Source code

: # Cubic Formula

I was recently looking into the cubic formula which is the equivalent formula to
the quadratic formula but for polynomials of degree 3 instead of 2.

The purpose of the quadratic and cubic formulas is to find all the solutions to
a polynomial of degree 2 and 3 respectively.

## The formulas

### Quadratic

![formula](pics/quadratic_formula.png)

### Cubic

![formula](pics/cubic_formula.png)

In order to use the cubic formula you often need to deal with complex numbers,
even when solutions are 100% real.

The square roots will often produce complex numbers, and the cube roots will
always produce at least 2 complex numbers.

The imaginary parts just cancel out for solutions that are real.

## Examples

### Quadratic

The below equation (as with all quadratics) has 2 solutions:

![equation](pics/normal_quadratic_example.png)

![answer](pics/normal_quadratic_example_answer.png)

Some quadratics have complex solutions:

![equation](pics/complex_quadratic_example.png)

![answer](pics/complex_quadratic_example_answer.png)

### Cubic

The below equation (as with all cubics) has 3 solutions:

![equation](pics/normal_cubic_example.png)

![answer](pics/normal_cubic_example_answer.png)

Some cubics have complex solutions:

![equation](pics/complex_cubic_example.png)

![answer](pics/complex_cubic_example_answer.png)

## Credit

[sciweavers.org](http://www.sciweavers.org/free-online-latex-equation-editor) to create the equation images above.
= = = = = = =
__TASK TO COMPLETE__: All lines from the opening of the material through the line that contains "The imaginary parts" are to be printed exactly, with no others.

__TASK RESULT__:
Source code

: # Cubic Formula

I was recently looking into the cubic formula which is the equivalent formula to
the quadratic formula but for polynomials of degree 3 instead of 2.

The purpose of the quadratic and cubic formulas is to find all the solutions to
a polynomial of degree 2 and 3 respectively.

## The formulas

### Quadratic

![formula](pics/quadratic_formula.png)

### Cubic

![formula](pics/cubic_formula.png)

In order to use the cubic formula you often need to deal with complex numbers,
even when solutions are 100% real.

The square roots will often produce complex numbers, and the cube roots will
always produce at least 2 complex numbers.

The imaginary parts just cancel out for solutions that are real.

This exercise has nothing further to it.